She takes the jars as reverently as she would take a newborn child. “This is too much,” she says—but she does not offer to return them, and I know that were I to try to snatch them from her hands, she would fight me. She wouldn’t even mean to. Some things, once given, were never intended to be taken back. “All we can offer is water, and space.”
“And a tour of your orchards, remember that,” I say, earning myself a sliver of a smile. “I saw peach trees. How is your harvest?”
The smile dies, taking some of the light from her eyes with it. She looks past me to the line of her people, where Poppy still walks with her jar of her honey and her glistening spoon. The jar is more than half full, and she’s nearing the end of the line. Maybe the headwoman is right. Maybe I have been too generous. But if we can no longer afford generosity in this world, what’s the point of continuing on?
Some things must remain good. Some things must grow.
“We teach the children to pollinate,” she says softly. “They can climb the high branches; we can’t. We do what we can. Every season, the trees bear a little less. I’m not sure how much longer we can endure.”
“Perhaps we can help.”
She frowns at me, unwilling to have hope. I can’t blame her for that. “How? You know as well as I do that the bees are gone.”
I know better than she does that the bees are gone. I know why they left, each pesticide and climate alteration and foolish piece of legislation that knocked out one more wall of nature’s delicate honeycomb structure, until there was nowhere left for the swarms to fly—nowhere but the safety of our gardens, and the hives under armed guard, never to be free again.
I also know that the loss of the honeybee, while devastating, is not the end of the world that most people take it for. That’s another place where I differ from many of the convoy drivers: I don’t think we should lie to people just so they’ll see how necessary we are. Anyone who works the land can see how necessary we are, at least for now, at least until the world finds a new equilibrium. Recovery isn’t the goal: if recovery is coming, it won’t be in my lifetime, or the lifetimes of the children now licking their lips and swallowing hard, searching for one last trace of honey. Recovery is a fairy tale meant to be told until people are ready to face reality. The world has changed. The world will not be changing back.
“Come,” I say, signaling to Nijmi that I am going with the head-woman. She nods. She will relay my location to Alan and Poppy, and they will relay it to the rest of the convoy, closing ranks around the cooling bulk of the truck, the sheltered secret of the bees, until we’re ready to roll again.
Honey for the lonely, give them something sweet to know;
Honey for the dying, let them let their troubles go.
Honey for the outcast, give them just a moment’s peace.
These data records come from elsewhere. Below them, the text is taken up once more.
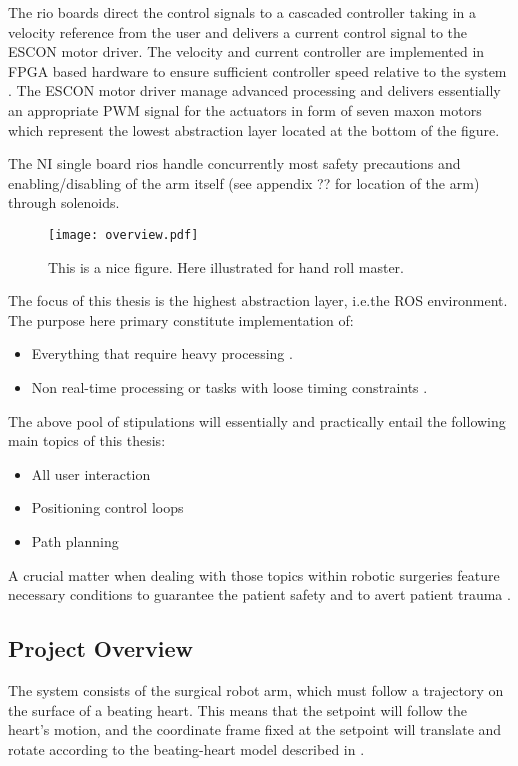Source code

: The \gls{rio} boards direct the control signals to a cascaded controller taking in a velocity reference from the user and delivers a current control signal to the ESCON motor driver. The velocity and current controller are implemented in FPGA based hardware to ensure sufficient controller speed relative to the system \citep{bib:robot_paper}. The ESCON motor driver manage advanced processing and delivers essentially an appropriate PWM signal for the  actuators in form of seven maxon motors which represent the lowest abstraction layer located at the bottom of the figure.

The NI single board \glspl{rio} handle concurrently most safety precautions and enabling/disabling of the arm itself (see appendix ?? for location of the arm) through solenoids.
\begin{figure}[H]
	\center
		\texttt{[image: overview.pdf]}	\caption{This is a nice figure. Here illustrated for hand roll master.}
	\label{fig:overview}
\end{figure}
The focus of this thesis is the highest abstraction layer, i.e.the ROS environment. The purpose here primary constitute implementation of:
\begin{itemize}
\item Everything that require heavy processing \citep{bib:robot_paper}.
\item Non real-time processing or tasks with loose timing constraints \citep{bib:robot_paper}.
\end{itemize}
The above pool of stipulations will essentially and practically entail the following main topics of this thesis:
\begin{itemize}
\item All user interaction
\item Positioning control loops
\item Path planning
\end{itemize}
A crucial matter when dealing with those topics within robotic surgeries feature necessary conditions to guarantee the patient safety and to avert patient trauma \citep{bib:safety}.


\subsection{Project Overview}\label{sec:project_overview}
The system consists of the surgical robot arm, which must follow a trajectory on the surface of a beating heart. This means that the setpoint will follow the heart's motion, and the coordinate frame fixed at the setpoint will translate and rotate according to the beating-heart model described in \citep{bib:heart_model,bib:safety}.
Honey for the scholars. May they make our troubles cease.
The orchards are not thriving. That would be too much to ask. The orchards are surviving, alive against a landscape gone dead. The flowers are bright and hopeful, as flowers always are. The headwoman peers into them as we walk, nodding approval when she sees the paintbrush skirls of pollen, frowning when the work is shoddy, or worse yet, absent.
“How do you water?” I ask.
“Reclamation. We set dew traps, rain barrels, all the tricks we were taught before the world burned,” she says. “We have a working firetruck, and a hand desalination pump. We trade preserves for fuel about three times a year, and brew our own biodiesel. The ocean’s a three-hour haul if we’ve contacted our allies, let them know that we’re coming. We go down, fill our tanks, and desalinate right here on the property. Best part is, we can even sell the salt, after we’ve baked it and purified it and picked the dead fish out of it.” She smirks, just a little. “There’s a market for everything if you look hard enough.”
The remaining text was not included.